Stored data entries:
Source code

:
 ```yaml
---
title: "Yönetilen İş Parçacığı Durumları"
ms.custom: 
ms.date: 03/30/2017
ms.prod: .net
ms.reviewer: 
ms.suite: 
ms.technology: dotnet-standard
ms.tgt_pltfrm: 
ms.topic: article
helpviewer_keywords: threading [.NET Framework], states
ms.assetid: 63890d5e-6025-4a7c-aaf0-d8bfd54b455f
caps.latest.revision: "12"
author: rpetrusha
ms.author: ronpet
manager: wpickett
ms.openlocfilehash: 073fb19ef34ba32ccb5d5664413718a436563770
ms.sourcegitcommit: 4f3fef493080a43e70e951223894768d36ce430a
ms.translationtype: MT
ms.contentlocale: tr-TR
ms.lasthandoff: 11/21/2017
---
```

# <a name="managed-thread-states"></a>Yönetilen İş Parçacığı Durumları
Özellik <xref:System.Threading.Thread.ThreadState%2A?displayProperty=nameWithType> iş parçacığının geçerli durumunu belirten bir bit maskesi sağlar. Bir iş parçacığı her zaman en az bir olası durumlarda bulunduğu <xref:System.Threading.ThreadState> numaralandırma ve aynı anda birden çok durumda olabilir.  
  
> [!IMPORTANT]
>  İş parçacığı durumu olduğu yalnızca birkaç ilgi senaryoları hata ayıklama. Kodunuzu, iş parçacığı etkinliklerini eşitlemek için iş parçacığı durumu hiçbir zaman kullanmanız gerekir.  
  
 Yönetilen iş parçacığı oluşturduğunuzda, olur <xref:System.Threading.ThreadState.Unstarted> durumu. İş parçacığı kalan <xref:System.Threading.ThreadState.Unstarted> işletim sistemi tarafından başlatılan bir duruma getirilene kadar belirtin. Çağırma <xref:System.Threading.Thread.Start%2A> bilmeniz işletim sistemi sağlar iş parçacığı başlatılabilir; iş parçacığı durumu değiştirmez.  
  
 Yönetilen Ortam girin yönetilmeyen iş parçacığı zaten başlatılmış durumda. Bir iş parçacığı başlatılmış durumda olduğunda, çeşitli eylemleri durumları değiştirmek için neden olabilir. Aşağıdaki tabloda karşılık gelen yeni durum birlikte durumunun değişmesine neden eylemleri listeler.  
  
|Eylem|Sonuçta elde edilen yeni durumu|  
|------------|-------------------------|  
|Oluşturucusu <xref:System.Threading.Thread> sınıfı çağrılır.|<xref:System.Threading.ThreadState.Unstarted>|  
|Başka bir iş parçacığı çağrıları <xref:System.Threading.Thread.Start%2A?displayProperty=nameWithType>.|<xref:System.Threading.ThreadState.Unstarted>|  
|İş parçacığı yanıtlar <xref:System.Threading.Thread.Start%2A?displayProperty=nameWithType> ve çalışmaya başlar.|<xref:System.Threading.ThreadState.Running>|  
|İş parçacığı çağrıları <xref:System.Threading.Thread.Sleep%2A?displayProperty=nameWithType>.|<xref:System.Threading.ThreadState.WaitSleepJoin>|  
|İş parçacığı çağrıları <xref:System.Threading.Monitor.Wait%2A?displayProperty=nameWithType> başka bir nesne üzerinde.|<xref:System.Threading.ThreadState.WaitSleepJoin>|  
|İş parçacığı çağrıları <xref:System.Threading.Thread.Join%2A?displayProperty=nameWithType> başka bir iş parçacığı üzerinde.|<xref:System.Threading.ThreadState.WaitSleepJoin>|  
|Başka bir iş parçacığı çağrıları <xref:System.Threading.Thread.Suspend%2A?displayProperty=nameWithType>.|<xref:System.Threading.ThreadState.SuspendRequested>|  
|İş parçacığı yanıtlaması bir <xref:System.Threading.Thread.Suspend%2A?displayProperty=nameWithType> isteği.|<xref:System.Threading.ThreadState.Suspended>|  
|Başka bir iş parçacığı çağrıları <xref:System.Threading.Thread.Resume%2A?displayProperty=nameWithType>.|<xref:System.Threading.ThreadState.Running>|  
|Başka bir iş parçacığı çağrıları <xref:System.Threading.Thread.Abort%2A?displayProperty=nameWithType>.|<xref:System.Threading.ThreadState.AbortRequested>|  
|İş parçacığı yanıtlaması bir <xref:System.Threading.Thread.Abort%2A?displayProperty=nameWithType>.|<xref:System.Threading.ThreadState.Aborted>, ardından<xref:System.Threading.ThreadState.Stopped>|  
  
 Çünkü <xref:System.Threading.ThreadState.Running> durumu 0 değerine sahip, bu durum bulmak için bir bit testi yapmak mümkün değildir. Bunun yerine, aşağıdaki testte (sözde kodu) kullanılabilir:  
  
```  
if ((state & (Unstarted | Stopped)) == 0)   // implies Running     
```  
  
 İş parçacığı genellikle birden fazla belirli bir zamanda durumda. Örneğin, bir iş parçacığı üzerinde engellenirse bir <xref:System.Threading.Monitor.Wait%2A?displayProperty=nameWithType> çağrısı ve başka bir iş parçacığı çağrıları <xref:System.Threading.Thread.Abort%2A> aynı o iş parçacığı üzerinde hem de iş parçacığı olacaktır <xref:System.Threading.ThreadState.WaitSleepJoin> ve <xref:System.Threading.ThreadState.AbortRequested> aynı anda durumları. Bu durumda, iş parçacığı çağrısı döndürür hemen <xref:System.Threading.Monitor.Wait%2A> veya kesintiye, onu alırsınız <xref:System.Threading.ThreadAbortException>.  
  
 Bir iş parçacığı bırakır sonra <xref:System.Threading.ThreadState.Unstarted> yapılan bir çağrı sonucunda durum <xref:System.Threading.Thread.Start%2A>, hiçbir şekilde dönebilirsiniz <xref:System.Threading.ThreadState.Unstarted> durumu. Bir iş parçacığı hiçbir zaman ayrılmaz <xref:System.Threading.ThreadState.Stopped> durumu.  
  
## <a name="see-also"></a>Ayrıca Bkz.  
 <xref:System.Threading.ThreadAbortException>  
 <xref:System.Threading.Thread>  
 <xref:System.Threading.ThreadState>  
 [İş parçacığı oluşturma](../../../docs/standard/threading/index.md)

==

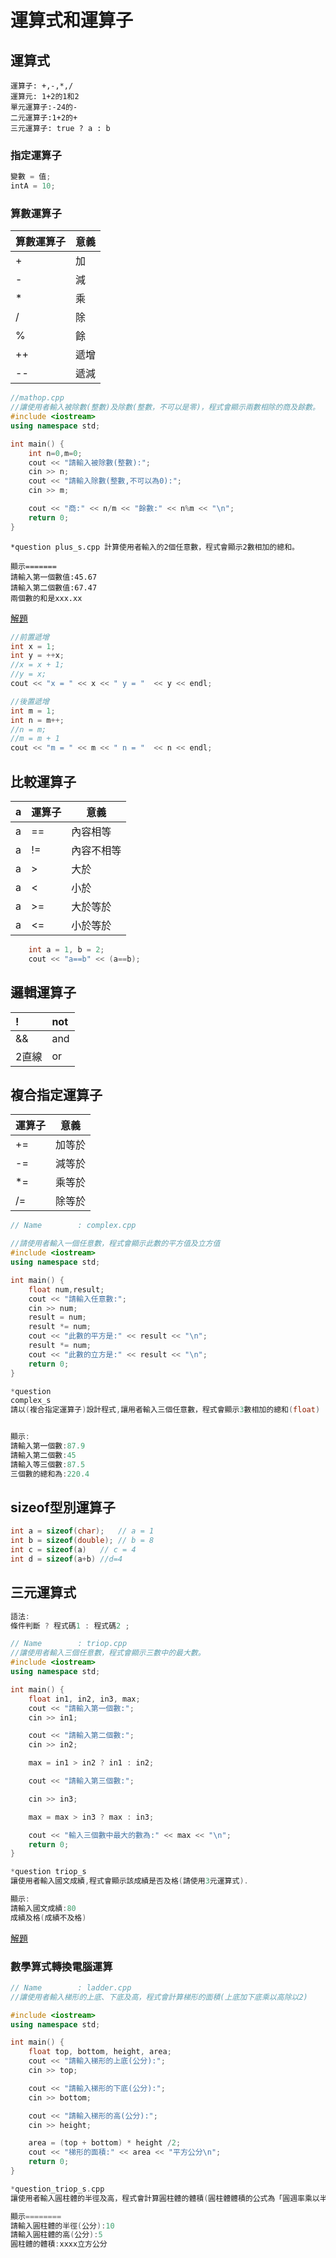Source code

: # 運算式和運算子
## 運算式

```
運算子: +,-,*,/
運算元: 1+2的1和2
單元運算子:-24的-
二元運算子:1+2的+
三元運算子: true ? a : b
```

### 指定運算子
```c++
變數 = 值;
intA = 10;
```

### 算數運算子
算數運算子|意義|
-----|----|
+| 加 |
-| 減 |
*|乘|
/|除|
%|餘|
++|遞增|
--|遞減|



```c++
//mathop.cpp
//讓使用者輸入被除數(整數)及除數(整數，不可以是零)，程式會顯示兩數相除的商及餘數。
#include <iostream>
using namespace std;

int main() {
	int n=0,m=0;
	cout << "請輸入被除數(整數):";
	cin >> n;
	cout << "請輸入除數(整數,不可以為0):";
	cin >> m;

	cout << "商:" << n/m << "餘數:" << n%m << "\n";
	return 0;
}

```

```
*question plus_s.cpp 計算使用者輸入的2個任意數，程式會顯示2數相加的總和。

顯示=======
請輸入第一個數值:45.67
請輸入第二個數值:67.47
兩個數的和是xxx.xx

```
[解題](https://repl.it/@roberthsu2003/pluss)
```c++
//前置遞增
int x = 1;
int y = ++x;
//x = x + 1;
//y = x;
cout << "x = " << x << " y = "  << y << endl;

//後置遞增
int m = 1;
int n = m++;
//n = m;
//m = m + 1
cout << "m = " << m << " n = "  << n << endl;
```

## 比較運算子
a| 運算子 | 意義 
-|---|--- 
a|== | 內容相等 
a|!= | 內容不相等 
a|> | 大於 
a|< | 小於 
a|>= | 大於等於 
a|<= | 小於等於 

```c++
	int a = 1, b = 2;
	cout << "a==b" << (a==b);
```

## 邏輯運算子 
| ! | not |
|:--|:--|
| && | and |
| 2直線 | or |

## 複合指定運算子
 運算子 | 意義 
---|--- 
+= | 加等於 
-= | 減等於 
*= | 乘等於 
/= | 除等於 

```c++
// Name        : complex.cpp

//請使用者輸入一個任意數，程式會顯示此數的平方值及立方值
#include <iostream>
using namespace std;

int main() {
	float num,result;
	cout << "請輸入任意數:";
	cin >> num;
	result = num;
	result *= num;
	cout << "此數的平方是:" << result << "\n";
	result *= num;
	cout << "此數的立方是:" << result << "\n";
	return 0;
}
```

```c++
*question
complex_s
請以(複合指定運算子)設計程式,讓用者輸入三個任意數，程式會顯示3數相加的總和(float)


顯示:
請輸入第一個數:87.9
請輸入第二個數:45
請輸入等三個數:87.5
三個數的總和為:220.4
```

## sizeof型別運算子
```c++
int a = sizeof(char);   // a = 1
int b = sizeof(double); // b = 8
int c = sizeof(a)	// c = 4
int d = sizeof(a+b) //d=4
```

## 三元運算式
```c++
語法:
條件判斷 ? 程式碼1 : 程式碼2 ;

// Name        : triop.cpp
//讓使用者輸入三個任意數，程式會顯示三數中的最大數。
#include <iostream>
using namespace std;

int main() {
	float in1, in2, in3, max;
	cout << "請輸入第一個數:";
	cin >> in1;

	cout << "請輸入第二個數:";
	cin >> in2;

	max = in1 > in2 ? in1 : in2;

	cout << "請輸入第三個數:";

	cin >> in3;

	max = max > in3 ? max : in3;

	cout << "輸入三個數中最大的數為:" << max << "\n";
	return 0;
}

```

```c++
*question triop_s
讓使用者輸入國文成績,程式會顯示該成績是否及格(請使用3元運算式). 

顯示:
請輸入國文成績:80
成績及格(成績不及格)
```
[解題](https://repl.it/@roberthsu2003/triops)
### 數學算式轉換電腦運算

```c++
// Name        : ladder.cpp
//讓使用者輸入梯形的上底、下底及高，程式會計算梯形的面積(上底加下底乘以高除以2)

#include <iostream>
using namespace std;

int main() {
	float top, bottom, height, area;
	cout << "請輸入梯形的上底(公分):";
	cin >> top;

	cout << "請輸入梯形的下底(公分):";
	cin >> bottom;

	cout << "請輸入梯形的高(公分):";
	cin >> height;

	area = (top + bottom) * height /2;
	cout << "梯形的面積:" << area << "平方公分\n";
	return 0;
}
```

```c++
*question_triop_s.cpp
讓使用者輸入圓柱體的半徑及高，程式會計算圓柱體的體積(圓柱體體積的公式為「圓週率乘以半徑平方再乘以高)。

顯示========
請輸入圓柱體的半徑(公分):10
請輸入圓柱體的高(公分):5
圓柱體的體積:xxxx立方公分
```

**Activity**: Go through the entries above and count the lines containing the string "sağlar". Give only that number.

**Reply to the exercise**: 2